The blue-skinned woman looked between her and the food, wide-eyed, "No that's fine!" she said hurriedly, picking up her knife and cutting into it before shoving a piece in her mouth.

"And to answer your question, it's French toast," the Risen said, finishing making her own plate, and moving the pan away from the hot burner before walking over to stand across from Eliera. "Normally you'd put maple syrup on it, but we don't have any in the Reef, so the next best thing is butter and/or jam."

She pushed what was effectively the strawberry jam over to the woman, having finished spreading some over her own breakfast.

"How d'you know how to make it?"

"I've… remembered my first life," Weaver told her.

Yellow eyes widened. "You can do that?"

Weaver shook her head. "I'm a special case."

For a moment Eliera's face fell slightly—and if Weaver hadn't known her as well as she did, she wouldn't have caught it—and then the Awoken woman laughed. "Well, we already knew that."

The Risen woman rolled her eyes with a smile.

"So… anything exciting you remember? Considering what you're like now, you must've been a superhero or something," Eliera said.

Weaver froze, and El looked at her, studying her for a moment. "…No way. Seriously? I was just kidding!"

The Lightbearer looked away as Eliera started laughing.

"If you keep laughing I won't tell you anything," Weaver said flatly.

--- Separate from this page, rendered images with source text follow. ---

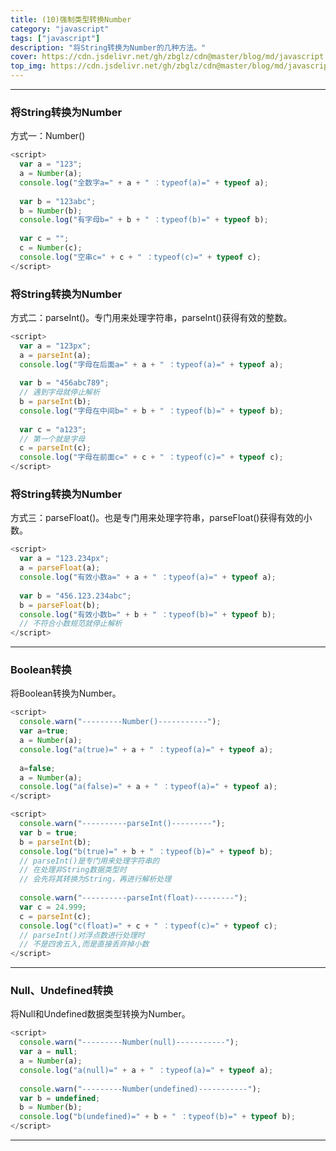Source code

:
 ```yaml
---
title: (10)强制类型转换Number
category: "javascript"
tags: ["javascript"]
description: "将String转换为Number的几种方法。"
cover: https://cdn.jsdelivr.net/gh/zbglz/cdn@master/blog/md/javascript.svg
top_img: https://cdn.jsdelivr.net/gh/zbglz/cdn@master/blog/md/javascript.svg
---
```


***


### 将String转换为Number

方式一：Number()

```js js
<script>
  var a = "123";
  a = Number(a);
  console.log("全数字a=" + a + " ：typeof(a)=" + typeof a);
  
  var b = "123abc";
  b = Number(b);
  console.log("有字母b=" + b + " ：typeof(b)=" + typeof b);
  
  var c = "";
  c = Number(c);
  console.log("空串c=" + c + " ：typeof(c)=" + typeof c);
</script>
```


### 将String转换为Number

方式二：parseInt()。专门用来处理字符串，parseInt()获得有效的整数。


```js js
<script>
  var a = "123px";
  a = parseInt(a);
  console.log("字母在后面a=" + a + " ：typeof(a)=" + typeof a);
  
  var b = "456abc789";
  // 遇到字母就停止解析
  b = parseInt(b);
  console.log("字母在中间b=" + b + " ：typeof(b)=" + typeof b);
  
  var c = "a123";
  // 第一个就是字母
  c = parseInt(c);
  console.log("字母在前面c=" + c + " ：typeof(c)=" + typeof c);
</script>
```


### 将String转换为Number

方式三：parseFloat()。也是专门用来处理字符串，parseFloat()获得有效的小数。


```js js
<script>
  var a = "123.234px";
  a = parseFloat(a);
  console.log("有效小数a=" + a + " ：typeof(a)=" + typeof a);
  
  var b = "456.123.234abc";  
  b = parseFloat(b);
  console.log("有效小数b=" + b + " ：typeof(b)=" + typeof b);
  // 不符合小数规范就停止解析
</script>
```


***

### Boolean转换

将Boolean转换为Number。


```js js
<script>
  console.warn("---------Number()-----------");
  var a=true;
  a = Number(a);
  console.log("a(true)=" + a + " ：typeof(a)=" + typeof a);
  
  a=false;
  a = Number(a);
  console.log("a(false)=" + a + " ：typeof(a)=" + typeof a);
</script>

<script>
  console.warn("----------parseInt()---------");
  var b = true;
  b = parseInt(b);
  console.log("b(true)=" + b + " ：typeof(b)=" + typeof b);
  // parseInt()是专门用来处理字符串的
  // 在处理非String数据类型时
  // 会先将其转换为String，再进行解析处理
  
  console.warn("----------parseInt(float)---------");
  var c = 24.999;
  c = parseInt(c); 
  console.log("c(float)=" + c + " ：typeof(c)=" + typeof c);
  // parseInt()对浮点数进行处理时
  // 不是四舍五入,而是直接丢弃掉小数
</script>
```


***

### Null、Undefined转换

将Null和Undefined数据类型转换为Number。


```js js
<script>
  console.warn("---------Number(null)-----------");
  var a = null;
  a = Number(a);
  console.log("a(null)=" + a + " ：typeof(a)=" + typeof a);
  
  console.warn("---------Number(undefined)-----------");
  var b = undefined;
  b = Number(b);
  console.log("b(undefined)=" + b + " ：typeof(b)=" + typeof b);
</script>
```


***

"What? Noooo. I'm sorry Ms. Baroness Queen's Blade Weaver—" Eliera broke off into giggling as Weaver shoved her shoulder.

"Shut up and eat your French toast."

Eliera pointedly stuck a piece in her mouth as she looked at Weaver.

Weaver sighed, exasperated. "Anyways, yes. As you so bluntly put it, I was what one might call a 'superhero'."

Eliera grinned and opened her mouth to say something, but Weaver cut her off. "I was also a villain."

Whatever she'd been about to say was gone, and instead Eliera said, "You? Ms. helps-people-cross-the-street? Ms. will-do-whatever-it-takes-to-complete-the-mission?"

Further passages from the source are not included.